I shook my head. "No. I do not care about you all. That's the difficulty of it. I care too much about finishing this, but I wish I didn't have to go through it."
"Of course." She cocked her head to the side. "I believe you called us bastards."
"Not the worst I've called you, I assure
you." The words that left my mouth had never ceased getting me into trouble.
The earth rumbled again, and I cursed loudly when I almost felt myself fall. Laughter echoed in the entire chamber, and a big-barreled chest appeared in front of me. It was the body of a man that was bigger than life. He must have stood inside the dark pit because I could not see much of him. I had to angle my head up to look up at him and could only do so with extreme difficulty.
Caprice poked a hand into the chest. "Anselm, you are too big."
A deep voice echoed in the chamber. "Caprice, my dear, you are too tiny."

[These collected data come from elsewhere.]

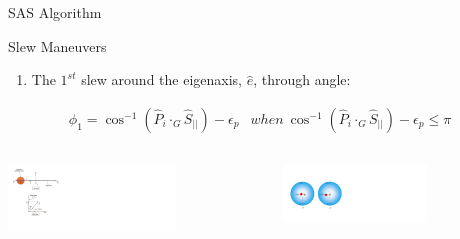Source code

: \documentclass{beamer}
\begin{document}
\begin{frame}{SAS Algorithm}
\begin{block}{Slew Maneuvers}
\begin{enumerate}[I]
\item The $1^{st}$ slew around the eigenaxis, $\hat{e}$, through angle:
\end{enumerate}
\begin{equation}
	\begin{array}{lr}
		\phi_1 = \cos^{-1}(\hat{P}_i\cdot_G\hat{S}_{||})-\epsilon_p & {\scriptstyle when}\  \cos^{-1}(\hat{P}_i\cdot_G\hat{S}_{||})-\epsilon_p\leq \pi
	\end{array}
\end{equation}
\begin{columns}
	\begin{column}{0.5\textwidth}  %
		\begin{center}
			\includegraphics[width=1.75in]{./Figures/SVAS_1rb_modified}
		\end{center}
	\end{column}
	\begin{column}{0.5\textwidth}
		\begin{center}
			\includegraphics[width=1.5in]{./Figures/SASSchematic4}
		\end{center}
	\end{column}
\end{columns}
\end{block}
\end{frame}
\end{document}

Caprice huffed. "Regardless. I am glad you’ve finally made it here."
"I've come to meet the infamous Mireyah Bolstad." He shimmered and shrank until he was of a more normal size - a well-built man with hair that glinted gold and silver, copper and bronze. "You made it through my obstacle quickly. It was disappointing. How did you spot the tiny path off to the side?"
"I used my mind and opened my instincts. I did not want to keep running needlessly." I felt the sweat drip down my back, bloom in my forehead, as the temperature in the chamber increased from the almost biting cold to an almost boiling heat.

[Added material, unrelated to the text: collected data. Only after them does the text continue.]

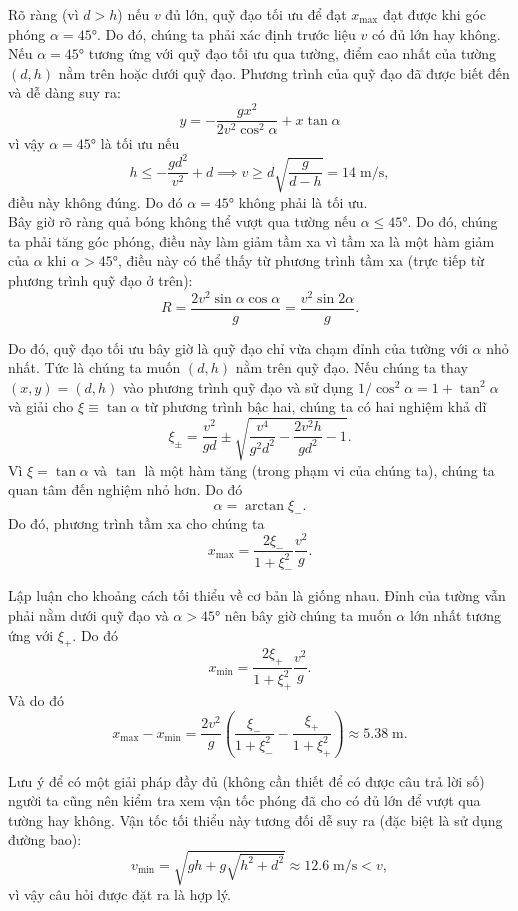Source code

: \begin{solution}
Rõ ràng (vì $d>h$) nếu $v$ đủ lớn, quỹ đạo tối ưu để đạt $x_{\max}$ đạt được khi góc phóng $\alpha=\ang{45}$. Do đó, chúng ta phải xác định trước liệu $v$ có đủ lớn hay không.\\

Nếu $\alpha=\ang{45}$ tương ứng với quỹ đạo tối ưu qua tường, điểm cao nhất của tường $(d,h)$ nằm trên hoặc dưới quỹ đạo. Phương trình của quỹ đạo đã được biết đến và dễ dàng suy ra:
\[y=-\frac{gx^2}{2v^2\cos^2\alpha}+x\tan\alpha\]
vì vậy $\alpha=\ang{45}$ là tối ưu nếu
\[h\leq -\frac{gd^2}{v^2}+d \implies v\geq d\sqrt{\frac{g}{d-h}}=14\;\mathrm{m/s},\]
điều này không đúng. Do đó $\alpha=\ang{45}$ không phải là tối ưu.\\

Bây giờ rõ ràng quả bóng không thể vượt qua tường nếu $\alpha\leq\ang{45}$. Do đó, chúng ta phải tăng góc phóng, điều này làm giảm tầm xa vì tầm xa là một hàm giảm của $\alpha$ khi $\alpha>\ang{45}$, điều này có thể thấy từ phương trình tầm xa (trực tiếp từ phương trình quỹ đạo ở trên):
\[R=\frac{2v^2\sin\alpha\cos\alpha}{g}=\frac{v^2\sin2\alpha}{g}.\]

Do đó, quỹ đạo tối ưu bây giờ là quỹ đạo chỉ vừa chạm đỉnh của tường với $\alpha$ nhỏ nhất. Tức là chúng ta muốn $(d,h)$ nằm trên quỹ đạo. Nếu chúng ta thay $(x,y)=(d,h)$ vào phương trình quỹ đạo và sử dụng $1/\cos^2\alpha=1+\tan^2\alpha$ và giải cho $\xi\equiv\tan\alpha$ từ phương trình bậc hai, chúng ta có hai nghiệm khả dĩ
\[\xi_{\pm}=\frac{v^2}{gd}\pm\sqrt{\frac{v^4}{g^2d^2}-\frac{2v^2h}{gd^2}-1}.\]
Vì $\xi=\tan\alpha$ và $\tan$ là một hàm tăng (trong phạm vi của chúng ta), chúng ta quan tâm đến nghiệm nhỏ hơn. Do đó
\[\alpha=\arctan{\xi_-}.\]
Do đó, phương trình tầm xa cho chúng ta
\[x_{\max}=\frac{2\xi_-}{1+\xi_-^2}\frac{v^2}{g}.\]

Lập luận cho khoảng cách tối thiểu về cơ bản là giống nhau. Đỉnh của tường vẫn phải nằm dưới quỹ đạo và $\alpha>\ang{45}$ nên bây giờ chúng ta muốn $\alpha$ lớn nhất tương ứng với $\xi_+.$ Do đó
\[x_{\min}=\frac{2\xi_+}{1+\xi_+^2}\frac{v^2}{g}.\]
Và do đó
\[x_{\max}-x_{\min}=\frac{2v^2}{g}\left(\frac{\xi_-}{1+\xi_-^2}-\frac{\xi_+}{1+\xi_+^2}\right)\approx\boxed{5.38\;\mathrm{m}}.\]

Lưu ý để có một giải pháp đầy đủ (không cần thiết để có được câu trả lời số) người ta cũng nên kiểm tra xem vận tốc phóng đã cho có đủ lớn để vượt qua tường hay không. Vận tốc tối thiểu này tương đối dễ suy ra (đặc biệt là sử dụng đường bao):
\[v_{\min}=\sqrt{gh+g\sqrt{h^2+d^2}}\approx{12.6}\;\mathrm{m/s}<v,\]
vì vậy câu hỏi được đặt ra là hợp lý.
\end{solution}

"Very well. It is time for you to leave here." Anselm spoke, and Caprice nodded in agreement.
"How?" I asked as I realized with a jolt that I still stood on a thin platform over nothingness.
"You have all you need in your heart and in your head, Mireyah Bolstad. Farewell and be well." Caprice winked out, and I was left with just God of the Physical.

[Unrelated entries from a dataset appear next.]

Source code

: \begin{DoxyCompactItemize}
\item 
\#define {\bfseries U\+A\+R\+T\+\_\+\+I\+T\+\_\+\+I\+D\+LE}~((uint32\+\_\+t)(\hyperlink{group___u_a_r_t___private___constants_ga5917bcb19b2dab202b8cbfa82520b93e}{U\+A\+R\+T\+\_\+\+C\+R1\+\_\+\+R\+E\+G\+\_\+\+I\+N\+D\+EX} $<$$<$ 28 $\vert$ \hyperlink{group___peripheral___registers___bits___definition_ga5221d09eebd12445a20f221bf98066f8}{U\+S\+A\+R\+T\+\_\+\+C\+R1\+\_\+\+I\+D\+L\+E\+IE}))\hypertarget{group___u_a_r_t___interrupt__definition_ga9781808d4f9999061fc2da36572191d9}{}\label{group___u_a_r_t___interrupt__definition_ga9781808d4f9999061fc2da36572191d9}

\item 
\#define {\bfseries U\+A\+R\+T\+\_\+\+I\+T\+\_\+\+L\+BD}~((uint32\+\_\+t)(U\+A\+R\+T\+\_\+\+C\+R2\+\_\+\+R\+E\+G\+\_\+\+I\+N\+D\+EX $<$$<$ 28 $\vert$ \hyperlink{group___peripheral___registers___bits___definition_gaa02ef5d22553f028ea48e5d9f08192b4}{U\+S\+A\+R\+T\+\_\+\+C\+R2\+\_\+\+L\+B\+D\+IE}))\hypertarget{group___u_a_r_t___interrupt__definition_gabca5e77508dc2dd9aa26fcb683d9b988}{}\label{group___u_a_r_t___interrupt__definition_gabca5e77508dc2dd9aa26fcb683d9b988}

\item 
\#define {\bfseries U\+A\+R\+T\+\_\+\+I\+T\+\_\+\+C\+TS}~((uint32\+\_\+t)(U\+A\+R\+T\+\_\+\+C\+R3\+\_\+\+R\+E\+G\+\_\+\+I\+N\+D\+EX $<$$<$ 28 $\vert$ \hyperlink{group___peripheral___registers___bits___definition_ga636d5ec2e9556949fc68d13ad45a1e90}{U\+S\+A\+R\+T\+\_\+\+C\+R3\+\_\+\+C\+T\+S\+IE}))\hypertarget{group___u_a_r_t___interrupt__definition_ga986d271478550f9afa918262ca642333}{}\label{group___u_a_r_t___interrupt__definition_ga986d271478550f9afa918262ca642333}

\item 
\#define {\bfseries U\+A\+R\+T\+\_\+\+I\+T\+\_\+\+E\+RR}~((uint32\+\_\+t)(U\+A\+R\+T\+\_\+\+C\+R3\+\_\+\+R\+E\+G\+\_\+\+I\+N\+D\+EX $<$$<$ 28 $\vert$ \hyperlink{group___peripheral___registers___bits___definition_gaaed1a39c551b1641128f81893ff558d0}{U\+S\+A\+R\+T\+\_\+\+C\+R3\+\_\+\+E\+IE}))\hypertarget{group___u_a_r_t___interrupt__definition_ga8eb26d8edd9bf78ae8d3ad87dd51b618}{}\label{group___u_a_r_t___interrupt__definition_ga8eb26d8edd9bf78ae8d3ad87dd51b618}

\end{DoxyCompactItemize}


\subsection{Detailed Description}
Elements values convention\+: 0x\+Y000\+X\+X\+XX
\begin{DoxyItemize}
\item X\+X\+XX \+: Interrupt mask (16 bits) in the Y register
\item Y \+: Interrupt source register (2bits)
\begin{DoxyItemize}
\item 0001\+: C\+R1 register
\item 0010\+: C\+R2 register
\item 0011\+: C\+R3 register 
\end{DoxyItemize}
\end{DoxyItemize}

He waved a hand behind me and the outline of a door appeared. "It is unlocked," he declared and disappeared. "Good luck. Farewell and be well."
"Fuck!" I cursed as I realized that they'd left me there. Just left me there. I dropped my other foot and met nothing but air. I instead stepped on top of my other foot to help conserve my energy.
They'd said that I had everything I needed. Either that was true, or they were lying, and I was fated to die there. I crouched down, legs trembling as I did so and tried to feel what the material, I was standing on was. When I swiped my hand under my foot, all I felt was air until I felt under my foot at the hard material that kept me from plummeting to my death.